I
Mientras tú duermes, ellos entran por debajo de la puerta de tu habitación. Salen de los cajones desvencijados del guardarropa, o de las grietas dibujadas en los muros y desfilan por los senderos invisibles de las cucarachas. No hacen ruido. Son muchos: más de cien. Trepan por el buró. Algunos se hamacan en las telarañas de la lámpara. Otros se esconden detrás del despertador a besarse impunemente, o se meten a nadar en el vaso de agua. Los que pasan por detrás de los cristales de tus anteojos, se verían distorsionados si alguien los viera. Algunos se creen cultos y se meten a las páginas del libro que ahí yace para leerlo, pero sólo leen lo que tú llevas leído: tal vez quieren comprenderte. Es la hora del éter. La hora infalible en que se abre el telón de tus sueños y comienza el espectáculo.
II
Después de hacer el amor, dos de ellos saltan a la almohada y luego se deslizan al interior de tus sueños. Tienen miedo. A los pocos minutos salen. Son de otro color, ligeramente verde, ligeramente amarillo. Saltan de nuevo al buró y convocan a los demás. Hablan largamente. Casi en silencio, como saben hablar. Su lenguaje no tiene vocablos, sólo gestos, aromas, uno que otro suspiro quejumbroso. Si sus palabras existieran serían larvas, pestañas, láminas delgadas y transparentes. Pasan los minutos. Tú roncas, metidote en tus sueños. Ellos están tranquilos: por el rombo de la ventana ven pasar a un avión que camina de puntitas, a las estrellas, a la luna lenta y frutal. A estas horas, la noche es un rumor de promesas secretas, un pliego de realidad prendido con alfileres para tapar el verdadero rostro del firmamento.
III
Faltan diez minutos para que suene el despertador. Ellos se forman en hileras geométricas, y de siete en siete van saltando a la almohada y entrando a tus sueños. Deslizándose, jugando serios y felices. Si tuvieran boca, sonreirían… Suena el despertador. Tú saltas como un hombre de resortes. Tienes dos ojos y dos orejas. Tienes párpados, pestañas, lengua y un sabor de huesos en el paladar. Luego te tranquilizas.

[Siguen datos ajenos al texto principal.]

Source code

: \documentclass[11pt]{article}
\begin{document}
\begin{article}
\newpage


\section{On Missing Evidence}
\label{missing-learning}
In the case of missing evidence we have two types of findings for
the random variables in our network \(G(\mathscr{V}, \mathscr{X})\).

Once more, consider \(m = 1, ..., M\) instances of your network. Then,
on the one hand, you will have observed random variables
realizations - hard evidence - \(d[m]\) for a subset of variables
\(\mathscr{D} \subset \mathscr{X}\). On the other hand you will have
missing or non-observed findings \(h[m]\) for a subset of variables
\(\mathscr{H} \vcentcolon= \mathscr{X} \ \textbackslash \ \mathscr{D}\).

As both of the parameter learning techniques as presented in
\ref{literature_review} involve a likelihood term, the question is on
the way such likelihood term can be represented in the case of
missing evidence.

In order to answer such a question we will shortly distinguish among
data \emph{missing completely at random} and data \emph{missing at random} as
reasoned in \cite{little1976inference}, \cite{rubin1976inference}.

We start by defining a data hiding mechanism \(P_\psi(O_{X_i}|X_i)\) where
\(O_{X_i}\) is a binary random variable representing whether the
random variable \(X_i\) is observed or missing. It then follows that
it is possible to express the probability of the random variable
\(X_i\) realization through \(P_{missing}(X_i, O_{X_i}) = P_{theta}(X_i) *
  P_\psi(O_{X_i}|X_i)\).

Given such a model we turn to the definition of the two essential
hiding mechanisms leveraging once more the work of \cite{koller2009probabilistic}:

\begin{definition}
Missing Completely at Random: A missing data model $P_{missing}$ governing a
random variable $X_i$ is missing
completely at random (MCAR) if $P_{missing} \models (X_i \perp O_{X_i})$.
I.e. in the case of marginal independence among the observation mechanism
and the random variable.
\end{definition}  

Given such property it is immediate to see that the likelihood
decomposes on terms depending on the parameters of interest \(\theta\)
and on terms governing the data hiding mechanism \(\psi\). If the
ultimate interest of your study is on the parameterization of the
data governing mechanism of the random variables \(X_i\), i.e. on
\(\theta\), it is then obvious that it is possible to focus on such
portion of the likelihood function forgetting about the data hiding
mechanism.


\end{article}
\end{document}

Apagas la alarma, te sientas, tus pies ciegos buscan a tientas las pantuflas. Caminas hacia el baño. Al llegar frente al espejo y mirar tus ojos por fin bostezas perezosamente: lo que ellos ya sabían, lo que ellos esperaban. De tu boca salen más de cien cadáveres invisibles que se convierten en polvo antes de llegar al suelo. Pero también de tu boca salen más de cien almas que se funden con la realidad del nuevo día, que son el nuevo día. Un jueves más que te espera radiante afuera, como un esponjoso felino naranja de luz pura.